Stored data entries

===============

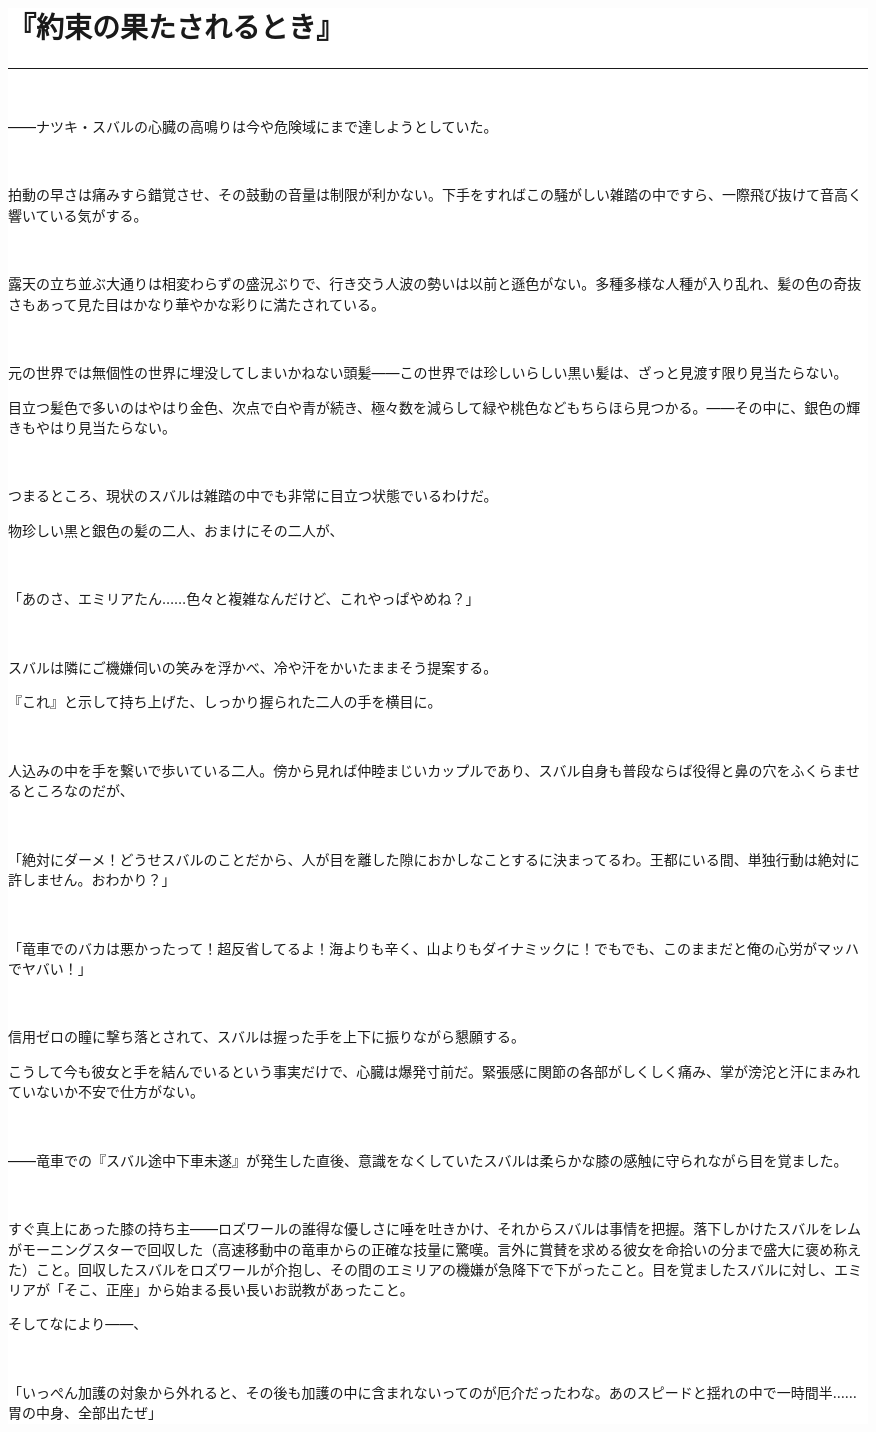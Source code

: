 # 『約束の果たされるとき』

------

　

――ナツキ・スバルの心臓の高鳴りは今や危険域にまで達しようとしていた。

　

拍動の早さは痛みすら錯覚させ、その鼓動の音量は制限が利かない。下手をすればこの騒がしい雑踏の中ですら、一際飛び抜けて音高く響いている気がする。

　

露天の立ち並ぶ大通りは相変わらずの盛況ぶりで、行き交う人波の勢いは以前と遜色がない。多種多様な人種が入り乱れ、髪の色の奇抜さもあって見た目はかなり華やかな彩りに満たされている。

　

元の世界では無個性の世界に埋没してしまいかねない頭髪――この世界では珍しいらしい黒い髪は、ざっと見渡す限り見当たらない。

目立つ髪色で多いのはやはり金色、次点で白や青が続き、極々数を減らして緑や桃色などもちらほら見つかる。――その中に、銀色の輝きもやはり見当たらない。

　

つまるところ、現状のスバルは雑踏の中でも非常に目立つ状態でいるわけだ。

物珍しい黒と銀色の髪の二人、おまけにその二人が、

　

「あのさ、エミリアたん……色々と複雑なんだけど、これやっぱやめね？」

　

スバルは隣にご機嫌伺いの笑みを浮かべ、冷や汗をかいたままそう提案する。

『これ』と示して持ち上げた、しっかり握られた二人の手を横目に。

　

人込みの中を手を繋いで歩いている二人。傍から見れば仲睦まじいカップルであり、スバル自身も普段ならば役得と鼻の穴をふくらませるところなのだが、

　

「絶対にダーメ！どうせスバルのことだから、人が目を離した隙におかしなことするに決まってるわ。王都にいる間、単独行動は絶対に許しません。おわかり？」

　

「竜車でのバカは悪かったって！超反省してるよ！海よりも辛く、山よりもダイナミックに！でもでも、このままだと俺の心労がマッハでヤバい！」

　

信用ゼロの瞳に撃ち落とされて、スバルは握った手を上下に振りながら懇願する。

こうして今も彼女と手を結んでいるという事実だけで、心臓は爆発寸前だ。緊張感に関節の各部がしくしく痛み、掌が滂沱と汗にまみれていないか不安で仕方がない。

　

――竜車での『スバル途中下車未遂』が発生した直後、意識をなくしていたスバルは柔らかな膝の感触に守られながら目を覚ました。

　

すぐ真上にあった膝の持ち主――ロズワールの誰得な優しさに唾を吐きかけ、それからスバルは事情を把握。落下しかけたスバルをレムがモーニングスターで回収した（高速移動中の竜車からの正確な技量に驚嘆。言外に賞賛を求める彼女を命拾いの分まで盛大に褒め称えた）こと。回収したスバルをロズワールが介抱し、その間のエミリアの機嫌が急降下で下がったこと。目を覚ましたスバルに対し、エミリアが「そこ、正座」から始まる長い長いお説教があったこと。

そしてなにより――、

　

「いっぺん加護の対象から外れると、その後も加護の中に含まれないってのが厄介だったわな。あのスピードと揺れの中で一時間半……胃の中身、全部出たぜ」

===============

#### INSTRUCTIONS TO FOLLOW:
Give back the line containing "すぐ真上にあった膝の持ち主―" and all the lines after it through the end of the records, unchanged.

#### TASK ANSWER:
すぐ真上にあった膝の持ち主――ロズワールの誰得な優しさに唾を吐きかけ、それからスバルは事情を把握。落下しかけたスバルをレムがモーニングスターで回収した（高速移動中の竜車からの正確な技量に驚嘆。言外に賞賛を求める彼女を命拾いの分まで盛大に褒め称えた）こと。回収したスバルをロズワールが介抱し、その間のエミリアの機嫌が急降下で下がったこと。目を覚ましたスバルに対し、エミリアが「そこ、正座」から始まる長い長いお説教があったこと。

そしてなにより――、

　

「いっぺん加護の対象から外れると、その後も加護の中に含まれないってのが厄介だったわな。あのスピードと揺れの中で一時間半……胃の中身、全部出たぜ」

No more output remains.